The required output is the exact run of lines below that opens at the line with "### Imagens" and closes at the line with "- Adicionamos uma nova opção".

Given data ->
=======

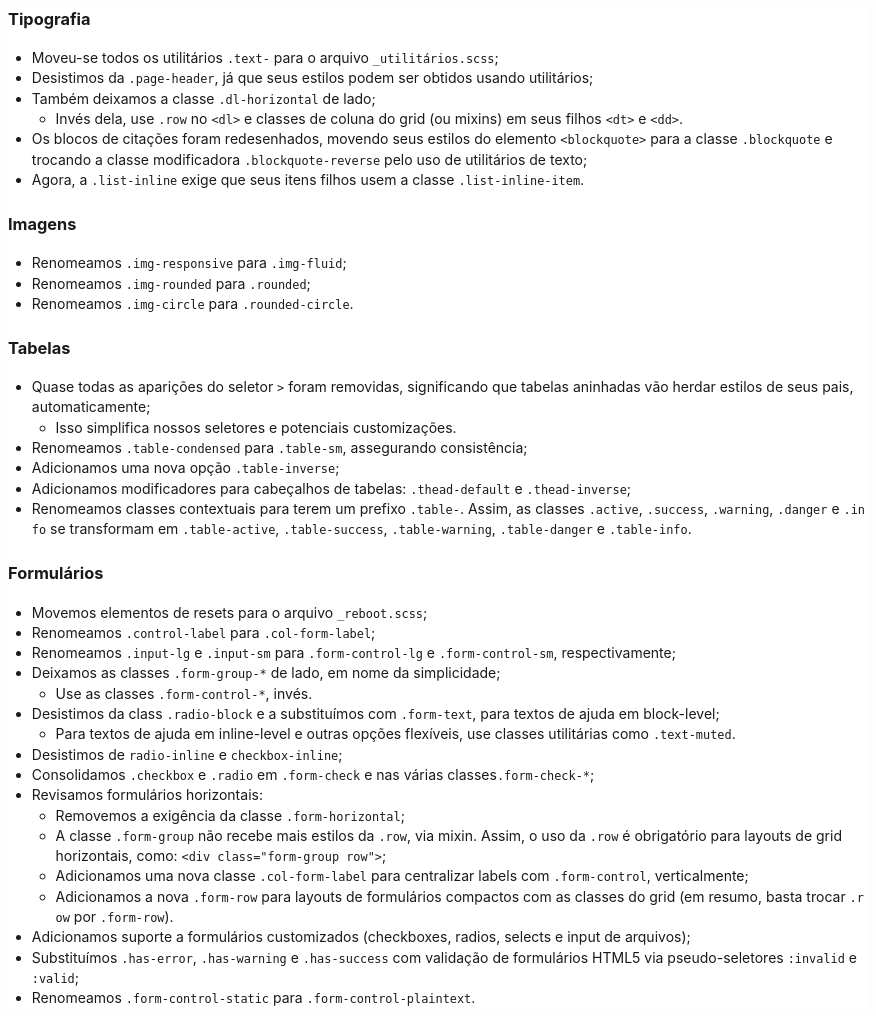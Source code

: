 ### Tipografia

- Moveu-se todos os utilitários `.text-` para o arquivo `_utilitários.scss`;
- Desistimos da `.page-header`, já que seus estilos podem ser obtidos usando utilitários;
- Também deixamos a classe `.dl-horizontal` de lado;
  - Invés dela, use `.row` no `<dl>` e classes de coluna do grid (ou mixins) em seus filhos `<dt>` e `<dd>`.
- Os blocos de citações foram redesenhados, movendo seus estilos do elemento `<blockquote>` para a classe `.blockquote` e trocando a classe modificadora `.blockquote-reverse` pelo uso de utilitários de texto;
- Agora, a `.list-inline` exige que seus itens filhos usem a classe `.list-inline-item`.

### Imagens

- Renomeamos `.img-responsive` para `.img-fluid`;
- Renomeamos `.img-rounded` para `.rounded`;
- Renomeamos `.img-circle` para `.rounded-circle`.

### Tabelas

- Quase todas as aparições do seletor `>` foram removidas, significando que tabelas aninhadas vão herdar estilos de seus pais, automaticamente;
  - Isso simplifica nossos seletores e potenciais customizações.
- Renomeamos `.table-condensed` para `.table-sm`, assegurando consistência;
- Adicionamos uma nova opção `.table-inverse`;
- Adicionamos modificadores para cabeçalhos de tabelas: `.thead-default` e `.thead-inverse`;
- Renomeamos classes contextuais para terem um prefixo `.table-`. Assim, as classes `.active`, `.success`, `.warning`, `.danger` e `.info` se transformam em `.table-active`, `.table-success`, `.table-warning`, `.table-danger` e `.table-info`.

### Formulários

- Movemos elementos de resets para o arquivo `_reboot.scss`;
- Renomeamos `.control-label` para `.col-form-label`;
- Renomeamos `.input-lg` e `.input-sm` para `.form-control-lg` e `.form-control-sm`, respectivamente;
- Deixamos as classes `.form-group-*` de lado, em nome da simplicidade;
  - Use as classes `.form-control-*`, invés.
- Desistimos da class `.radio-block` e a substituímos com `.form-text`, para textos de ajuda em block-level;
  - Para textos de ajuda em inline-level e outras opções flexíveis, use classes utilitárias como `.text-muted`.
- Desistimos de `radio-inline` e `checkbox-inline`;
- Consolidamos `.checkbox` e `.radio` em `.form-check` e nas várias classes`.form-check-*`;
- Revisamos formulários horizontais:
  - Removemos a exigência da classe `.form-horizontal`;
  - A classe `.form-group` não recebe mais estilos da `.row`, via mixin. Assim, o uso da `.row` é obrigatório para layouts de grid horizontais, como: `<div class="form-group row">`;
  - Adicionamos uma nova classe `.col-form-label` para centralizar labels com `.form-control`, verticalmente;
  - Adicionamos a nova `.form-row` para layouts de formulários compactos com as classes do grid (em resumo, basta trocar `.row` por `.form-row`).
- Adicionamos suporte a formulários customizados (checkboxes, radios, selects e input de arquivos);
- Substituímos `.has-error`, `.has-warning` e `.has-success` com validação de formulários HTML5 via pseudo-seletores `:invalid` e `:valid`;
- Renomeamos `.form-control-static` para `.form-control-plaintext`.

=======

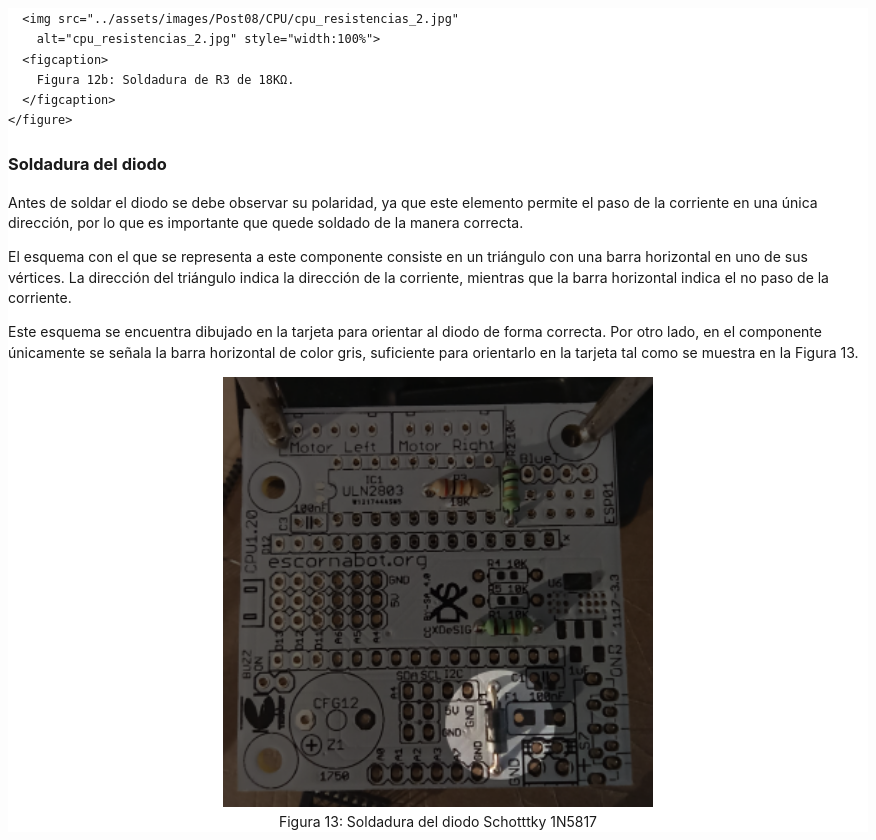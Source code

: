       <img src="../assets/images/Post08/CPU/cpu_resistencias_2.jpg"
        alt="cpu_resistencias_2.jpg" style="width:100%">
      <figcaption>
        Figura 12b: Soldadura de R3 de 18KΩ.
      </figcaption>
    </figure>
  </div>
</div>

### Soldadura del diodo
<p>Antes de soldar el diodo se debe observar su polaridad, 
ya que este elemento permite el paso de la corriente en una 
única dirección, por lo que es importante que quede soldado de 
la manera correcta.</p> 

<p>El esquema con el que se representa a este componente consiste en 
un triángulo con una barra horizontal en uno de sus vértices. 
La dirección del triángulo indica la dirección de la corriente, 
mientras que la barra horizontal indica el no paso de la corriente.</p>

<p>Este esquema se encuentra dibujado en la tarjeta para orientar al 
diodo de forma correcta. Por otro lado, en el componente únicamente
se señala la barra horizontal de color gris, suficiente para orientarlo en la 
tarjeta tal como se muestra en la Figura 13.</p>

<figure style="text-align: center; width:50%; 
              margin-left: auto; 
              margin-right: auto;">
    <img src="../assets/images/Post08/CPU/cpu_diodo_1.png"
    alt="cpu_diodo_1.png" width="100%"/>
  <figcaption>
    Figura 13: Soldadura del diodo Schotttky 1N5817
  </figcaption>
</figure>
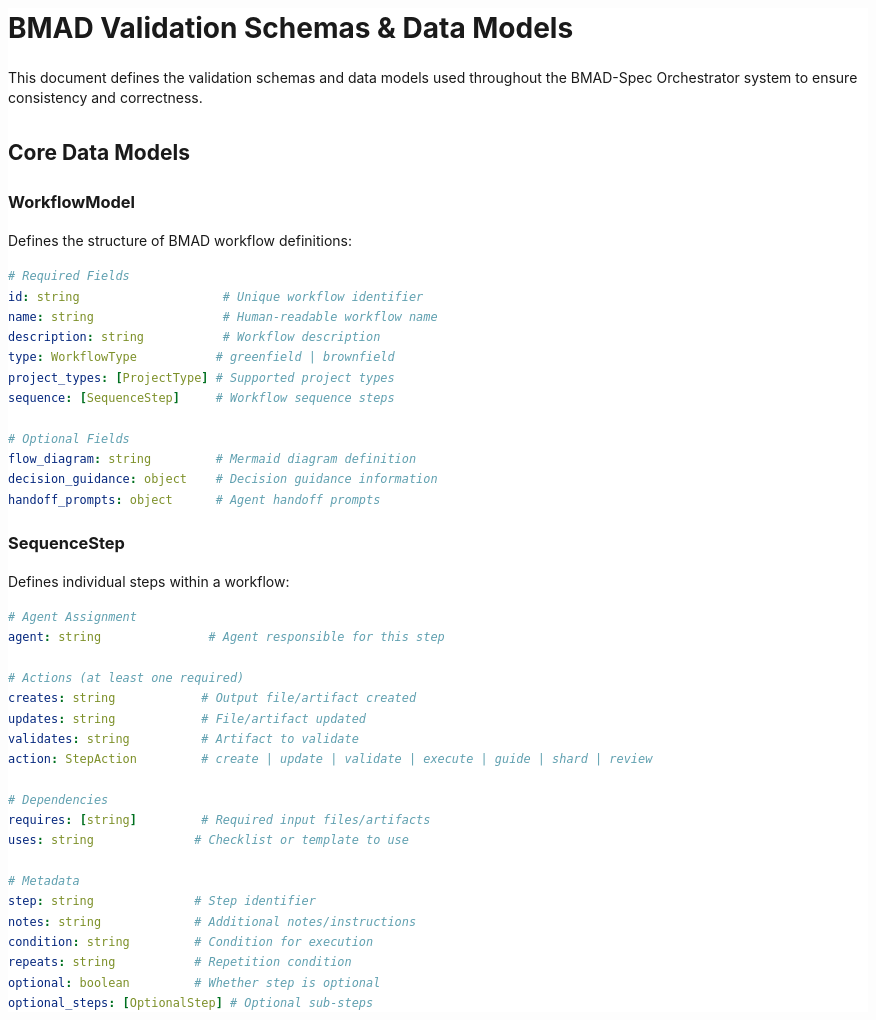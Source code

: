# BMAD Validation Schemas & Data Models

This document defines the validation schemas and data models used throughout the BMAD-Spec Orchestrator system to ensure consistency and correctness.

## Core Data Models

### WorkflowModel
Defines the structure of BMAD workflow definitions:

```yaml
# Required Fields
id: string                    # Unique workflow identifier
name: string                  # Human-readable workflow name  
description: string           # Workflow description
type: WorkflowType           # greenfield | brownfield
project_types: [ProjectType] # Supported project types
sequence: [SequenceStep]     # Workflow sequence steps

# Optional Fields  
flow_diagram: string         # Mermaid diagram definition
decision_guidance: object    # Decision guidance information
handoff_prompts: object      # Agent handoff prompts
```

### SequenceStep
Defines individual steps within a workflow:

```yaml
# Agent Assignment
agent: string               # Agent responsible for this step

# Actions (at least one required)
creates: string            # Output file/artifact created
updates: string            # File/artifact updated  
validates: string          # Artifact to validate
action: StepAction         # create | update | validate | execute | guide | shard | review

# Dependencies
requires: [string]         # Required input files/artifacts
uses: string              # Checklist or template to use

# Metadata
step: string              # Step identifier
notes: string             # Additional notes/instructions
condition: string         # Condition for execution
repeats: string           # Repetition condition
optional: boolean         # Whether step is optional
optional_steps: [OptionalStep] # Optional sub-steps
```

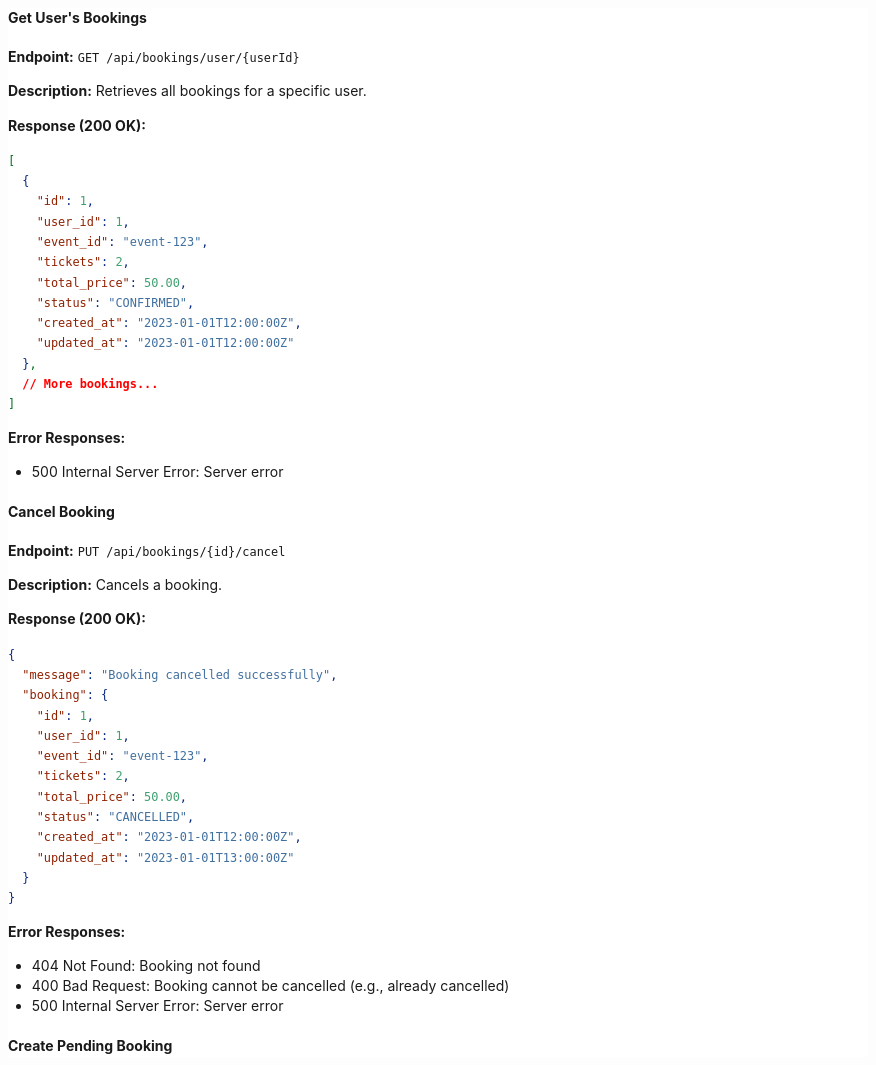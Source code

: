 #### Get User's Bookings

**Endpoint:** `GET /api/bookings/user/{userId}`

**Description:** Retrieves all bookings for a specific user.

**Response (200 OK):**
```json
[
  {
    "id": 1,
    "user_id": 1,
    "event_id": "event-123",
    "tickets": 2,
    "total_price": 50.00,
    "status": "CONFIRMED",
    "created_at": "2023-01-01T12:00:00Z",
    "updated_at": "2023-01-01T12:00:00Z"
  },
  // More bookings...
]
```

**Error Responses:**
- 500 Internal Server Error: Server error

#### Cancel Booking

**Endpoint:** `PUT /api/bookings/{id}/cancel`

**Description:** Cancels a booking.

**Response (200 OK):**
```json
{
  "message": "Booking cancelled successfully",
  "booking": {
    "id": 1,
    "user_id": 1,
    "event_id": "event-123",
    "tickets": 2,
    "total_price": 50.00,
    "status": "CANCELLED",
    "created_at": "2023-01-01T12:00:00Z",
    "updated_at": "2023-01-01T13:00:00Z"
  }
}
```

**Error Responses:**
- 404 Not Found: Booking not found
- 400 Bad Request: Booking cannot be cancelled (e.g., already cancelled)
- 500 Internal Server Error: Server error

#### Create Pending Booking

=======

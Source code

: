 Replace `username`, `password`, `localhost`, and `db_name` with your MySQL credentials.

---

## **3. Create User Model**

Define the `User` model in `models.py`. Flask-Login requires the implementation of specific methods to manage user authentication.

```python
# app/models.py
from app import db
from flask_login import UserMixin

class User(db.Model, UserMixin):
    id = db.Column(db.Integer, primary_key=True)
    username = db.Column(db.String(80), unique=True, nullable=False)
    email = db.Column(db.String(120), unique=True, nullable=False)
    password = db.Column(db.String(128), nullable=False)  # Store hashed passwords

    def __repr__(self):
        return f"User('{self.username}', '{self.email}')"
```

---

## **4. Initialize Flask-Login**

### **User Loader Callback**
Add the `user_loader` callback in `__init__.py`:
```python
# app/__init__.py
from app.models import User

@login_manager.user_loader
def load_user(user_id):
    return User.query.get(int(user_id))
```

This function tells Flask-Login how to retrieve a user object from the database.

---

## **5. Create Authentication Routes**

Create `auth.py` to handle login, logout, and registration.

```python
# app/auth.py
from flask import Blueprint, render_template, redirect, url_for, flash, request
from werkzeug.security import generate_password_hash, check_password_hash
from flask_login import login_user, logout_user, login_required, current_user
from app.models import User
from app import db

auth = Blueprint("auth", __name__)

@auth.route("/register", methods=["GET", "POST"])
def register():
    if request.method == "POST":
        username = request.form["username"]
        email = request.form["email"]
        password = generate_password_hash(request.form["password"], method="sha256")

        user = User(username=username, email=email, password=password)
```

=======

Task response ->
### Imagens

- Renomeamos `.img-responsive` para `.img-fluid`;
- Renomeamos `.img-rounded` para `.rounded`;
- Renomeamos `.img-circle` para `.rounded-circle`.

### Tabelas

- Quase todas as aparições do seletor `>` foram removidas, significando que tabelas aninhadas vão herdar estilos de seus pais, automaticamente;
  - Isso simplifica nossos seletores e potenciais customizações.
- Renomeamos `.table-condensed` para `.table-sm`, assegurando consistência;
- Adicionamos uma nova opção `.table-inverse`;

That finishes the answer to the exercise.